About this task: Look through the lines below and copy each one that includes "item".

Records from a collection

'''

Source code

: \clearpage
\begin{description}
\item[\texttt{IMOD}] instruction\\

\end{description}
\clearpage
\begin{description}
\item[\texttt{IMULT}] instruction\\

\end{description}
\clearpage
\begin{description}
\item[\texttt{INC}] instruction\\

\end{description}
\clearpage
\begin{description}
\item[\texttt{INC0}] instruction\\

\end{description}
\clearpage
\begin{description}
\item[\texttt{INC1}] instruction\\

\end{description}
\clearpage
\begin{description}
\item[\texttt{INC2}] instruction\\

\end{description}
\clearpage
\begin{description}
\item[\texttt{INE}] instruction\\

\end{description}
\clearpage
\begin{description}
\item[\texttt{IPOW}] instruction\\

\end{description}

'''

Solution:
\item[\texttt{IMOD}] instruction\\
\item[\texttt{IMULT}] instruction\\
\item[\texttt{INC}] instruction\\
\item[\texttt{INC0}] instruction\\
\item[\texttt{INC1}] instruction\\
\item[\texttt{INC2}] instruction\\
\item[\texttt{INE}] instruction\\
\item[\texttt{IPOW}] instruction\\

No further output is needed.